## PROBLEM:
Using the data below, show every line where the word "total" occurs.

(Stored items)
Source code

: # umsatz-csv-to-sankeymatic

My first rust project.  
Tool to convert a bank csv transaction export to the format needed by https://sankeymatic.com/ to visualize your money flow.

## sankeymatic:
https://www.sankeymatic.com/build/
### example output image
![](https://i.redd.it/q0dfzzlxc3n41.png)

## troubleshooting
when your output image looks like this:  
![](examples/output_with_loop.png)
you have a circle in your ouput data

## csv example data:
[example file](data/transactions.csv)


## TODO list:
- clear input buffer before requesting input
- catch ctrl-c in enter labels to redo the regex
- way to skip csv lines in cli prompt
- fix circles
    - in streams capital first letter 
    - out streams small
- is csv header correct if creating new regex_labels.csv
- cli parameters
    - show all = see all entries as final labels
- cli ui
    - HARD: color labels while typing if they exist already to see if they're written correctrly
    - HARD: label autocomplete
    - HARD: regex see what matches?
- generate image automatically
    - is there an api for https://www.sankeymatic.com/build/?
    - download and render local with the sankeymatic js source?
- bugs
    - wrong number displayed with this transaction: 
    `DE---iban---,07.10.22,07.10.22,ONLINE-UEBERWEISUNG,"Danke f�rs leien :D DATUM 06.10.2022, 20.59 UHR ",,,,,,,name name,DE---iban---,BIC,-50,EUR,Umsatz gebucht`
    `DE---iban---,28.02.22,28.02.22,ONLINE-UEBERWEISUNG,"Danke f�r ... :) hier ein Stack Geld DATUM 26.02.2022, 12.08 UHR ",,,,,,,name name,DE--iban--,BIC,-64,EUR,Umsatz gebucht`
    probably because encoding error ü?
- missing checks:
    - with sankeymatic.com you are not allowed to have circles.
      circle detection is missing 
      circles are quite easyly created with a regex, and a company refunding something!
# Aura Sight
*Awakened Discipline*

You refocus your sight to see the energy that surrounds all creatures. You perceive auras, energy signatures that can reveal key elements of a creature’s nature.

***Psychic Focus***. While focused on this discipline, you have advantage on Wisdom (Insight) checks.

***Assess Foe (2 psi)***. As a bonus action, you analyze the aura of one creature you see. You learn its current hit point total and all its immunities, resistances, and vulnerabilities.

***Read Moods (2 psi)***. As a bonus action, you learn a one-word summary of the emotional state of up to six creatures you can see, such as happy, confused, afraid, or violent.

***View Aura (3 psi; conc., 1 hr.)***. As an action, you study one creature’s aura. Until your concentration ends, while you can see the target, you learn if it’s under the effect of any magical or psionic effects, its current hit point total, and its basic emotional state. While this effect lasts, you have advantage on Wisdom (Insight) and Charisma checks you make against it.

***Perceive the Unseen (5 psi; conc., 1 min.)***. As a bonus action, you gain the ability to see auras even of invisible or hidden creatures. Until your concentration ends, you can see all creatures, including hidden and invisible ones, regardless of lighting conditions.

## TASK ANSWER:
***Assess Foe (2 psi)***. As a bonus action, you analyze the aura of one creature you see. You learn its current hit point total and all its immunities, resistances, and vulnerabilities.
***View Aura (3 psi; conc., 1 hr.)***. As an action, you study one creature’s aura. Until your concentration ends, while you can see the target, you learn if it’s under the effect of any magical or psionic effects, its current hit point total, and its basic emotional state. While this effect lasts, you have advantage on Wisdom (Insight) and Charisma checks you make against it.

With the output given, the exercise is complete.